Scores whether an agent’s trajectory (series of states or actions) matches the expected path. Use it to audit reinforcement-learning agents or scripted flows that should follow specific checkpoints.

Trajectory accuracy
1from opik.evaluation.metrics import TrajectoryAccuracy
2
3expected = ["start", "search_docs", "summarise", "respond"]
4actual = ["start", "search_docs", "respond"]
5score = TrajectoryAccuracy(expected_path=expected).score(output=actual)
6print(score.value, score.reason)

This metric highlights missing or out-of-order actions so you can tighten guardrails around multi-step agents.

LLM Juries Judge

LLMJuriesJudge is an ensemble wrapper that averages the outputs of multiple judge metrics.
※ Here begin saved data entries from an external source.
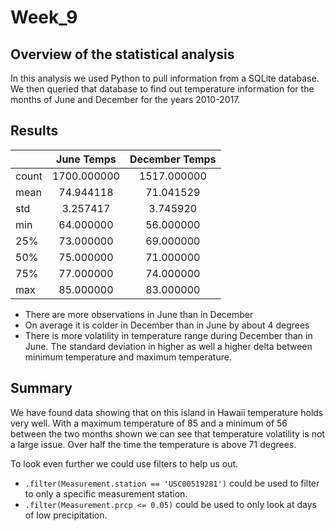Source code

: # Week_9
## Overview of the statistical analysis
In this analysis we used Python to pull information from a SQLite database. We then queried that database to find out temperature information for the months of June and December for the years 2010-2017.

## Results
||June Temps|December Temps|
| :------------- |:-------------:|:-------------:|
|count|	1700.000000|1517.000000|
|mean|	74.944118|71.041529|
|std	|3.257417|3.745920|
|min	|64.000000|56.000000|
|25%	|73.000000|69.000000|
|50%	|75.000000|71.000000|
|75%	|77.000000|74.000000|
|max	|85.000000|83.000000|

* There are more observations in June than in December
* On average it is colder in December than in June by about 4 degrees
* There is more volatility in temperature range during December than in June. The standard deviation in higher as well a higher delta between minimum temperature and maximum temperature.

## Summary
We have found data showing that on this island in Hawaii temperature holds very well. With a maximum temperature of 85 and a minimum of 56 between the two months shown we can see that temperature volatility is not a large issue. Over half the time the temperature is above 71 degrees.

To look even further we could use filters to help us out.
* `.filter(Measurement.station == 'USC00519281')` could be used to filter to only a specific measurement station.
* `.filter(Measurement.prcp <= 0.05)` could be used to only look at days of low precipitation.
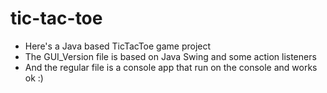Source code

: # tic-tac-toe
- Here's a Java based TicTacToe game project 
- The GUI_Version file is based on Java Swing and some action listeners 
- And the regular file is a console app that run on the console and works ok :)
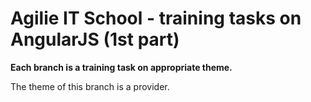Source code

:# Agilie IT School - training tasks on AngularJS (1st part)
**Each branch is a training task on appropriate theme.**

The theme of this branch is a provider.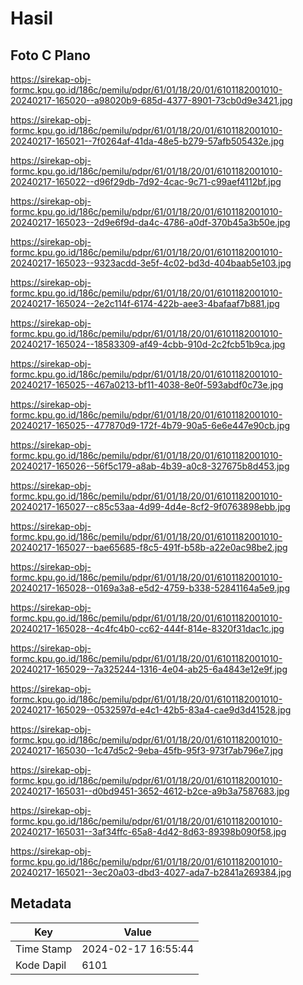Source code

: # Hasil

## Foto C Plano

https://sirekap-obj-formc.kpu.go.id/186c/pemilu/pdpr/61/01/18/20/01/6101182001010-20240217-165020--a98020b9-685d-4377-8901-73cb0d9e3421.jpg

https://sirekap-obj-formc.kpu.go.id/186c/pemilu/pdpr/61/01/18/20/01/6101182001010-20240217-165021--7f0264af-41da-48e5-b279-57afb505432e.jpg

https://sirekap-obj-formc.kpu.go.id/186c/pemilu/pdpr/61/01/18/20/01/6101182001010-20240217-165022--d96f29db-7d92-4cac-9c71-c99aef4112bf.jpg

https://sirekap-obj-formc.kpu.go.id/186c/pemilu/pdpr/61/01/18/20/01/6101182001010-20240217-165023--2d9e6f9d-da4c-4786-a0df-370b45a3b50e.jpg

https://sirekap-obj-formc.kpu.go.id/186c/pemilu/pdpr/61/01/18/20/01/6101182001010-20240217-165023--9323acdd-3e5f-4c02-bd3d-404baab5e103.jpg

https://sirekap-obj-formc.kpu.go.id/186c/pemilu/pdpr/61/01/18/20/01/6101182001010-20240217-165024--2e2c114f-6174-422b-aee3-4bafaaf7b881.jpg

https://sirekap-obj-formc.kpu.go.id/186c/pemilu/pdpr/61/01/18/20/01/6101182001010-20240217-165024--18583309-af49-4cbb-910d-2c2fcb51b9ca.jpg

https://sirekap-obj-formc.kpu.go.id/186c/pemilu/pdpr/61/01/18/20/01/6101182001010-20240217-165025--467a0213-bf11-4038-8e0f-593abdf0c73e.jpg

https://sirekap-obj-formc.kpu.go.id/186c/pemilu/pdpr/61/01/18/20/01/6101182001010-20240217-165025--477870d9-172f-4b79-90a5-6e6e447e90cb.jpg

https://sirekap-obj-formc.kpu.go.id/186c/pemilu/pdpr/61/01/18/20/01/6101182001010-20240217-165026--56f5c179-a8ab-4b39-a0c8-327675b8d453.jpg

https://sirekap-obj-formc.kpu.go.id/186c/pemilu/pdpr/61/01/18/20/01/6101182001010-20240217-165027--c85c53aa-4d99-4d4e-8cf2-9f0763898ebb.jpg

https://sirekap-obj-formc.kpu.go.id/186c/pemilu/pdpr/61/01/18/20/01/6101182001010-20240217-165027--bae65685-f8c5-491f-b58b-a22e0ac98be2.jpg

https://sirekap-obj-formc.kpu.go.id/186c/pemilu/pdpr/61/01/18/20/01/6101182001010-20240217-165028--0169a3a8-e5d2-4759-b338-52841164a5e9.jpg

https://sirekap-obj-formc.kpu.go.id/186c/pemilu/pdpr/61/01/18/20/01/6101182001010-20240217-165028--4c4fc4b0-cc62-444f-814e-8320f31dac1c.jpg

https://sirekap-obj-formc.kpu.go.id/186c/pemilu/pdpr/61/01/18/20/01/6101182001010-20240217-165029--7a325244-1316-4e04-ab25-6a4843e12e9f.jpg

https://sirekap-obj-formc.kpu.go.id/186c/pemilu/pdpr/61/01/18/20/01/6101182001010-20240217-165029--0532597d-e4c1-42b5-83a4-cae9d3d41528.jpg

https://sirekap-obj-formc.kpu.go.id/186c/pemilu/pdpr/61/01/18/20/01/6101182001010-20240217-165030--1c47d5c2-9eba-45fb-95f3-973f7ab796e7.jpg

https://sirekap-obj-formc.kpu.go.id/186c/pemilu/pdpr/61/01/18/20/01/6101182001010-20240217-165031--d0bd9451-3652-4612-b2ce-a9b3a7587683.jpg

https://sirekap-obj-formc.kpu.go.id/186c/pemilu/pdpr/61/01/18/20/01/6101182001010-20240217-165031--3af34ffc-65a8-4d42-8d63-89398b090f58.jpg

https://sirekap-obj-formc.kpu.go.id/186c/pemilu/pdpr/61/01/18/20/01/6101182001010-20240217-165021--3ec20a03-dbd3-4027-ada7-b2841a269384.jpg


## Metadata

| Key        | Value               |
| ---------- | ------------------- |
| Time Stamp | 2024-02-17 16:55:44 |
| Kode Dapil | 6101                |



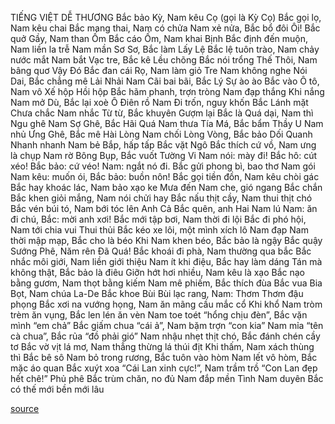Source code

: TIẾNG VIỆT DỄ THƯƠNG
Bắc bảo Kỳ, Nam kêu Cọ (gọi là Kỳ Cọ)
Bắc gọi lọ, Nam kêu chai
Bắc mang thai, Nam có chửa
Nam xẻ nửa, Bắc bổ đôi
Ôi! Bắc quở Gầy, Nam than Ốm
Bắc cáo Ốm, Nam khai Bịnh
Bắc định đến muộn, Nam liền la trễ
Nam mần Sơ Sơ, Bắc làm Lấy Lệ
Bắc lệ tuôn trào, Nam chảy nước mắt
Nam bắt Vạc tre, Bắc kê Lều chõng
Bắc nói trổng Thế Thôi, Nam bâng quơ Vậy Đó
Bắc đan cái Rọ, Nam làm giỏ Tre
Nam không nghe Nói Dai, Bắc chẳng mê Lải Nhải
Nam Cãi bai bãi, Bắc Lý Sự ào ào
Bắc vào Ô tô, Nam vô Xế hộp
Hồi hộp Bắc hãm phanh, trợn tròng Nam đạp thắng
Khi nắng Nam mở Dù, Bắc lại xoè Ô
Điên rồ Nam Đi trốn, nguy khốn Bắc Lánh mặt
Chưa chắc Nam nhắc Từ từ, Bắc khuyên Gượm lại
Bắc là Quá dại, Nam thì Ngu ghê
Nam Sợ Ghê, Bắc Hãi Quá
Nam thưa Tía Má, Bắc bẩm Thầy U
Nam nhủ Ưng Ghê, Bắc mê Hài Lòng
Nam chối Lòng Vòng, Bắc bảo Dối Quanh
Nhanh nhanh Nam bẻ Bắp, hấp tấp Bắc vặt Ngô
Bắc thích cứ vồ, Nam ưng là chụp
Nam rờ Bông Bụp, Bắc vuốt Tường Vi
Nam nói: mày đi! Bắc hô: cút xéo!
Bắc bảo: cứ véo! Nam: ngắt nó đi.
Bắc gửi phong bì, bao thơ Nam gói
Nam kêu: muốn ói, Bắc bảo: buồn nôn!
Bắc gọi tiền đồn, Nam kêu chòi gác
Bắc hay khoác lác, Nam bảo xạo ke
Mưa đến Nam che, gió ngang Bắc chắn
Bắc khen giỏi mắng, Nam nói chửi hay
Bắc nấu thịt cầy, Nam thui thịt chó
Bắc vén búi tó, Nam bới tóc lên
Anh Cả Bắc quên, anh Hai Nam lú
Nam: ăn đi chú, Bắc: mời anh xơi!
Bắc mới tập bơi, Nam thời đi lội
Bắc đi phó hội, Nam tới chia vui
Thui thủi Bắc kéo xe lôi, một mình xích lô Nam đạp
Nam thời mập mạp, Bắc cho là béo
Khi Nam khen béo, Bắc bảo là ngậy
Bắc quậy Sướng Phê, Năm rên Đã Quá!
Bắc khoái đi phà, Nam thường qua bắc
Bắc nhắc môi giới, Nam liền giới thiệu
Nam ít khi điệu, Bắc hay làm dáng
Tán mà không thật, Bắc bảo là điêu
Giỡn hớt hơi nhiều, Nam kêu là xạo
Bắc nạo bằng gươm, Nam thọt bằng kiếm
Nam mê phiếm, Bắc thích đùa
Bắc vua Bia Bọt, Nam chúa La-De
Bắc khoe Bùi Bùi lạc rang, Nam: Thơm Thơm đậu phọng
Bắc xơi na vướng họng, Nam ăn mãng cầu mắc cổ
Khi khổ Nam tròm trèm ăn vụng, Bắc len lén ăn vèn
Nam toe toét “hổng chịu đèn”, Bắc vặn mình “em chả”
Bắc giấm chua “cái ả”, Nam bặm trợn “con kia”
Nam mỉa “tên cà chua”, Bắc rủa “đồ phải gió”
Nam nhậu nhẹt thịt chó, Bắc đánh chén cầy tơ
Bắc vờ vịt lá mơ, Nam thẳng thừng lá thúi địt
Khi thấm, Nam xách thùng thì Bắc bê sô
Nam bỏ trong rương, Bắc tuôn vào hòm
Nam lết vô hòm, Bắc mặc áo quan
Bắc xuýt xoa “Cái Lan xinh cực!”,
Nam trầm trồ “Con Lan đẹp hết chê!”
Phủ phê Bắc trùm chăn, no đủ Nam đắp mền
Tình Nam duyên Bắc có thế mới bền mới lâu

[source](https://www.facebook.com/photo/?fbid=218328147724290&set=a.117361304487642)
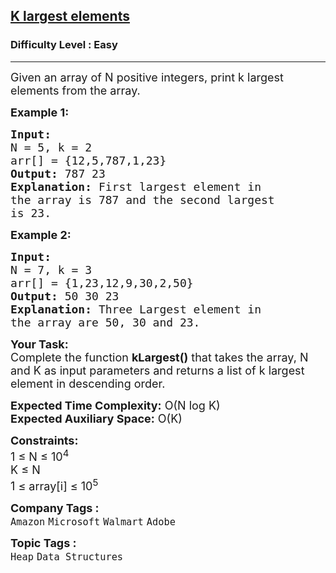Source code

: <h2><a href="https://www.geeksforgeeks.org/problems/k-largest-elements3736/1?page=6&difficulty=Basic,Easy&status=unsolved&sortBy=submissions">K largest elements</a></h2><h3>Difficulty Level : Easy</h3><hr><div class="problems_problem_content__Xm_eO"><p><span style="font-size:18px">Given an array of N positive integers, print k largest elements from the array.&nbsp;</span></p>

<p><span style="font-size:18px"><strong>Example 1:</strong></span></p>

<pre><span style="font-size:18px"><strong>Input:
</strong>N = 5, k = 2
arr[] = {12,5,787,1,23}
<strong>Output: </strong>787 23<strong>
Explanation: </strong>First largest element in
the array is 787 and the second largest
is 23.</span>
</pre>

<p><span style="font-size:18px"><strong>Example 2:</strong></span></p>

<pre><span style="font-size:18px"><strong>Input:
</strong>N = 7, k = 3
arr[] = {1,23,12,9,30,2,50}
<strong>Output: </strong>50 30 23<strong>
Explanation: </strong>Three Largest element in
the array are 50, 30 and 23.</span></pre>

<p><span style="font-size:18px"><strong>Your Task:</strong><br>
Complete the function <strong>kLargest()</strong> that takes the array, N and K as input parameters and returns a list of k largest element in descending order.&nbsp;</span></p>

<p><span style="font-size:18px"><strong>Expected Time Complexity:</strong> O(N log K)<br>
<strong>Expected Auxiliary Space:</strong> O(K)</span></p>

<p><span style="font-size:18px"><strong>Constraints:</strong><br>
1 ≤ N ≤ 10<sup>4</sup><br>
K ≤ N<br>
1 ≤ array[i] ≤ 10<sup>5</sup></span></p>
</div><p><span style=font-size:18px><strong>Company Tags : </strong><br><code>Amazon</code>&nbsp;<code>Microsoft</code>&nbsp;<code>Walmart</code>&nbsp;<code>Adobe</code>&nbsp;<br><p><span style=font-size:18px><strong>Topic Tags : </strong><br><code>Heap</code>&nbsp;<code>Data Structures</code>&nbsp;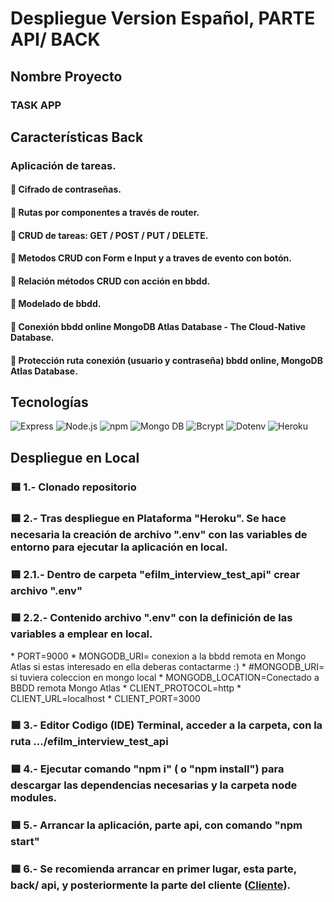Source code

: <h1>Despliegue Version Español, PARTE API/ BACK</h1>

<h2>Nombre Proyecto</h2>

<h3>TASK APP</h3>


<h2>Características Back</h2>

<h3>Aplicación de tareas.</h3>

<h4> 🔹 Cifrado de contraseñas.</h4> 
<h4> 🔹 Rutas por componentes a través de router.</h4>   
<h4> 🔹 CRUD de tareas: GET / POST / PUT / DELETE.</h4>  
<h4> 🔹 Metodos CRUD con Form e Input y a traves de evento con botón.</h4>  
<h4> 🔹 Relación métodos CRUD con acción en bbdd.</h4> 
<h4> 🔹 Modelado de bbdd.</h4> 
<h4> 🔹 Conexión bbdd online MongoDB Atlas Database - The Cloud-Native Database.</h4>
<h4> 🔹 Protección ruta conexión (usuario y contraseña) bbdd online, MongoDB Atlas Database.</h4>


<h2>Tecnologías</h2>

![Express](https://img.shields.io/badge/Express-000000?style=for-the-badge&logo=express&logoColor=white&labelColor=101010)
![Node.js](https://img.shields.io/badge/Node.JS-339933?style=for-the-badge&logo=node.js&logoColor=white&labelColor=101010)
![npm](https://img.shields.io/badge/npm-CB3837?style=for-the-badge&logo=npm&logoColor=white&labelColor=101010)
![Mongo DB](https://img.shields.io/badge/MongoDB-47A248?style=for-the-badge&logo=mongodb&logoColor=white&labelColor=101010)
![Bcrypt](https://img.shields.io/badge/Bcrypt-CB3837?style=for-the-badge&logo=npm&logoColor=white&labelColor=101010)
![Dotenv](https://img.shields.io/badge/Dotenv-CB3837?style=for-the-badge&logo=npm&logoColor=white&labelColor=101010)
![Heroku](https://img.shields.io/badge/Heroku-430098?style=for-the-badge&logo=heroku&logoColor=white&labelColor=101010)


<h2>Despliegue en Local</h2>

<h3>🟦 1.- Clonado repositorio</h3>
<h3>🟦 2.- Tras despliegue en Plataforma "Heroku". Se hace necesaria la creación de archivo ".env" con las variables de entorno para ejecutar la aplicación en local.</h3>
<h3>🟦 2.1.- Dentro de carpeta "efilm_interview_test_api" crear archivo ".env"</h3>
<h3>🟦 2.2.- Contenido archivo ".env" con la definición de las variables a emplear en local.</h3>
    * PORT=9000
    * MONGODB_URI= conexion a la bbdd remota en Mongo Atlas si estas interesado en ella deberas contactarme :)
    * #MONGODB_URI= si tuviera coleccion en mongo local 
    * MONGODB_LOCATION=Conectado a BBDD remota Mongo Atlas
    * CLIENT_PROTOCOL=http
    * CLIENT_URL=localhost
    * CLIENT_PORT=3000
<h3>🟦 3.- Editor Codigo (IDE) Terminal, acceder a la carpeta, con la ruta .../efilm_interview_test_api</h3>
<h3>🟦 4.- Ejecutar comando "npm i" ( o "npm install") para descargar las dependencias necesarias y la carpeta node modules.</h3>
<h3>🟦 5.- Arrancar la aplicación, parte api, con comando "npm start"</h3>
<h3>🟦 6.- Se recomienda arrancar en primer lugar, esta parte, back/ api, y posteriormente la parte del cliente (<a href="https://github.com/Ssergiomc/efilm_interview_test_client">Cliente</a>).</h3>
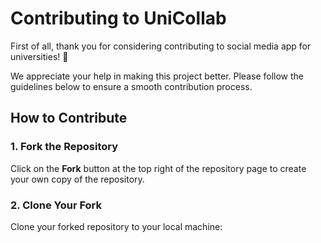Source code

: # Contributing to UniCollab

First of all, thank you for considering contributing to social media app for universities! 🎉 

We appreciate your help in making this project better. Please follow the guidelines below to ensure a smooth contribution process.

## How to Contribute

### 1. Fork the Repository

Click on the **Fork** button at the top right of the repository page to create your own copy of the repository.

### 2. Clone Your Fork

Clone your forked repository to your local machine:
This is useful when you want to combine bespoke criteria—e.g. take the mean of hallucination, helpfulness, and compliance scores.

1from opik.evaluation.metrics import LLMJuriesJudge, Hallucination, ComplianceRiskJudge
2
3jury = LLMJuriesJudge([
4 Hallucination(model="gpt-4o-mini"),
5 ComplianceRiskJudge(model="gpt-4o-mini"),
6])
7payload = """INPUT: Summarise compliance requirements for fintech onboarding.
8OUTPUT: No need for KYC; just accept the payment.
9"""
10
11result = jury.score(output=payload)
12print(result.value, result.metadata["judge_scores"])

Conversation adapters

Need to apply G-Eval-based judges to full conversations? Use the conversation adapters in opik.evaluation.metrics.conversation.llm_judges.g_eval_wrappers, exposed via Conversation* classes. They focus on the last assistant turn (or full transcript for summaries) and keep the original GEval reasoning.

Refer to Conversation-level GEval Metrics for available adapters and usage examples.

Customising models

All GEval-derived metrics expose the model parameter so you can switch the underlying LLM. For example:

1from opik.evaluation.metrics import Hallucination
2
3metric = Hallucination(model="bedrock/anthropic.claude-3-sonnet-20240229-v1:0")
4
5payload = """INPUT: What is the capital of France?
6OUTPUT: The capital of France is Paris. It is famous for its iconic Eiffel Tower and rich cultural heritage.
7"""
8
9score = metric.score(output=payload)

This functionality relies on LiteLLM. See the LiteLLM Providers guide for a full list of supported providers and model identifiers.